No digo que no haya datos objetivos. Se puede llegar a un cierto consenso sobre una amplia gama de cuestiones y, así, declarar en unánime asamblea que el ser humano tiene cuatro extremidades y los octosílabos ocho sílabas. Pero lo malo de los datos objetivos es que no nos sirven para nada ni nos salvan. ¿Acaso aportará algo comprobar que esa luna llena que sube desde la mitología hasta nuestra intranquila ventana es prácticamente redonda? Grande es nuestra ignorancia, desde luego, pero el universo, hasta sus más ocultos rincones, no deja de ser una tremenda perogrullada de sí mismo. Se da ya por sabido en el espejo de nuestros ojos, mil veces más extremos que esa ignorancia; nuestra mirada, que sostiene a la luna en vilo, y puede enunciar cosas como «árbol», «ciudad», «botijo», «archipiélago», «tú».
El sueño de la mecánica de Newton pretendía reducirlo todo a un limpísimo juego de engranajes girando a despecho de nosotros, como una oficina que trajina sin oficinistas. Sin embargo, no hay nada más triste, más enajenado que las cosas soportando el caudal de su existencia ciega. ¿Dónde están todos aquellos peldaños cuando yo no los recuerdo ni tú los puedes o los quieres ver? El crítico objetivo también sueña y reclama para el poema esa misma condición indiferente, inmutable y perfecta del universo de los viejos físicos. Pero, ¿dónde están los poemas cuando no se recuerdan ni (lo que es lo mismo) se dicen? Seríamos demasiado indulgentes si respondiéramos que en el papel o los libros. No, los poemas sólo son en la voz, en los labios, en el gesto, en el momento irrepetible, en ese tramo acotado de nuestra biografía. Y siempre contaminados de nosotros y de nuestro precario tiempo.

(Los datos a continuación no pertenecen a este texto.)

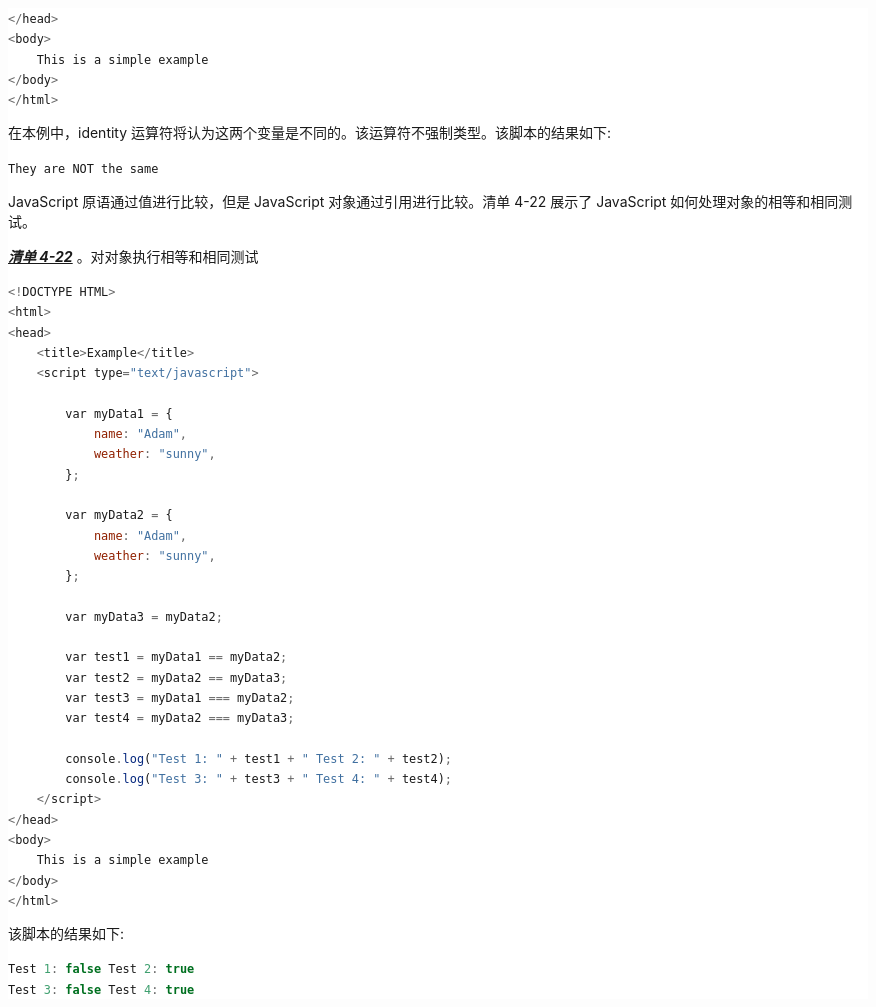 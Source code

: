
 ```js
</head>
<body>
    This is a simple example
</body>
</html>
```

在本例中，identity 运算符将认为这两个变量是不同的。该运算符不强制类型。该脚本的结果如下:

```js
They are NOT the same
```

JavaScript 原语通过值进行比较，但是 JavaScript 对象通过引用进行比较。清单 4-22 展示了 JavaScript 如何处理对象的相等和相同测试。

***[清单 4-22](#_list22)*** 。对对象执行相等和相同测试

```js
<!DOCTYPE HTML>
<html>
<head>
    <title>Example</title>
    <script type="text/javascript">

        var myData1 = {
            name: "Adam",
            weather: "sunny",
        };

        var myData2 = {
            name: "Adam",
            weather: "sunny",
        };

        var myData3 = myData2;

        var test1 = myData1 == myData2;
        var test2 = myData2 == myData3;
        var test3 = myData1 === myData2;
        var test4 = myData2 === myData3;

        console.log("Test 1: " + test1 + " Test 2: " + test2);
        console.log("Test 3: " + test3 + " Test 4: " + test4);
    </script>
</head>
<body>
    This is a simple example
</body>
</html>
```

该脚本的结果如下:

```js
Test 1: false Test 2: true
Test 3: false Test 4: true
```
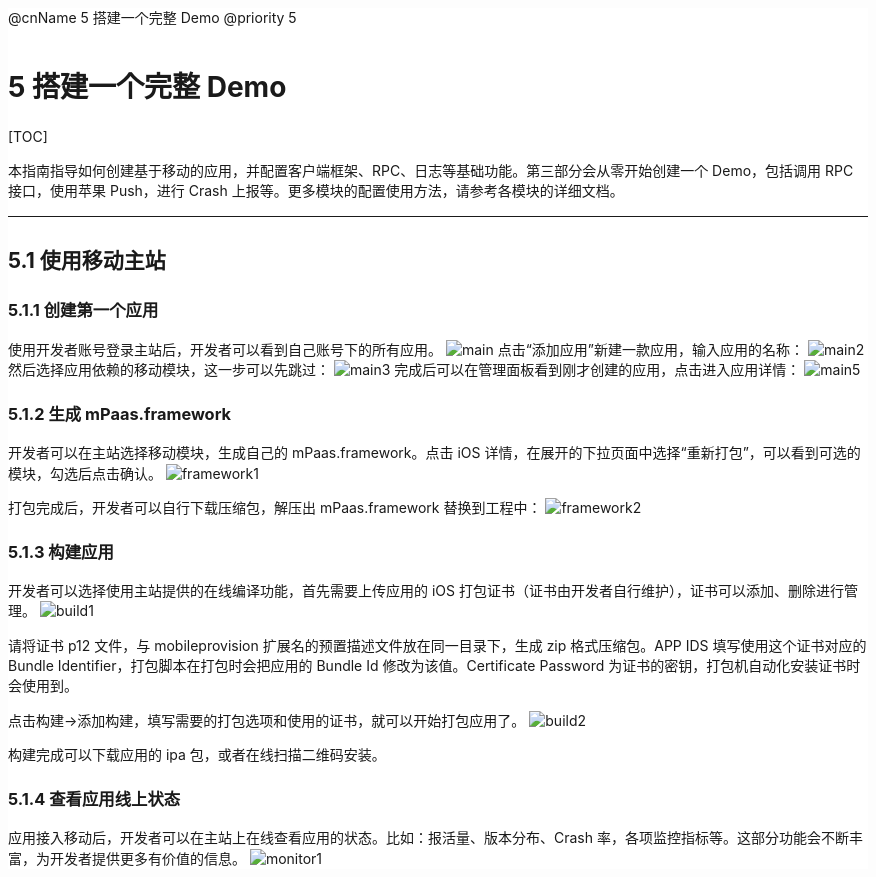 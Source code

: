 @cnName 5 搭建一个完整 Demo
@priority 5

# 5 搭建一个完整 Demo
[TOC]

本指南指导如何创建基于移动的应用，并配置客户端框架、RPC、日志等基础功能。第三部分会从零开始创建一个 Demo，包括调用 RPC 接口，使用苹果 Push，进行 Crash 上报等。更多模块的配置使用方法，请参考各模块的详细文档。

---

## 5.1 使用移动主站

### 5.1.1 创建第一个应用

使用开发者账号登录主站后，开发者可以看到自己账号下的所有应用。
![main](https://t.alipayobjects.com/images/rmsweb/T1ZslhXa0eXXXXXXXX.png)
点击“添加应用”新建一款应用，输入应用的名称：
![main2](https://t.alipayobjects.com/images/rmsweb/T1lIxhXlRaXXXXXXXX.png)
然后选择应用依赖的移动模块，这一步可以先跳过：
![main3](https://t.alipayobjects.com/images/rmsweb/T11IJhXcpbXXXXXXXX.png)
完成后可以在管理面板看到刚才创建的应用，点击进入应用详情：
![main5](https://t.alipayobjects.com/images/rmsweb/T16sJhXaVbXXXXXXXX.png)

### 5.1.2 生成 mPaas.framework

开发者可以在主站选择移动模块，生成自己的 mPaas.framework。点击 iOS 详情，在展开的下拉页面中选择“重新打包”，可以看到可选的模块，勾选后点击确认。
![framework1](https://t.alipayobjects.com/images/rmsweb/T1hcNhXXtbXXXXXXXX.png)

打包完成后，开发者可以自行下载压缩包，解压出 mPaas.framework 替换到工程中：
![framework2](https://t.alipayobjects.com/images/rmsweb/T1PrJhXbXkXXXXXXXX.png)

### 5.1.3 构建应用

开发者可以选择使用主站提供的在线编译功能，首先需要上传应用的 iOS 打包证书（证书由开发者自行维护），证书可以添加、删除进行管理。
![build1](https://t.alipayobjects.com/images/rmsweb/T17r8hXd8gXXXXXXXX.png)

请将证书 p12 文件，与 mobileprovision 扩展名的预置描述文件放在同一目录下，生成 zip 格式压缩包。APP IDS 填写使用这个证书对应的 Bundle Identifier，打包脚本在打包时会把应用的 Bundle Id 修改为该值。Certificate Password 为证书的密钥，打包机自动化安装证书时会使用到。

点击构建->添加构建，填写需要的打包选项和使用的证书，就可以开始打包应用了。
![build2](https://t.alipayobjects.com/images/rmsweb/T1jY4hXeBhXXXXXXXX.png)

构建完成可以下载应用的 ipa 包，或者在线扫描二维码安装。

### 5.1.4 查看应用线上状态

应用接入移动后，开发者可以在主站上在线查看应用的状态。比如：报活量、版本分布、Crash 率，各项监控指标等。这部分功能会不断丰富，为开发者提供更多有价值的信息。
![monitor1](https://t.alipayobjects.com/images/rmsweb/T1tY0hXoJhXXXXXXXX.png)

Hay quienes llegan a olvidar que la poesía es una herencia de aquellos que creían en la magia, el asombro y el misterio. Pero así debemos aceptarla, con esa tara de nacimiento. Vino con nosotros y se marchará con nosotros. Y después, cuando los peldaños dejen de ser peldaños y la luna regrese a su circunferencia casi perfecta, entonces tal vez nadie lo empiece a ver todo con una encomiable objetividad.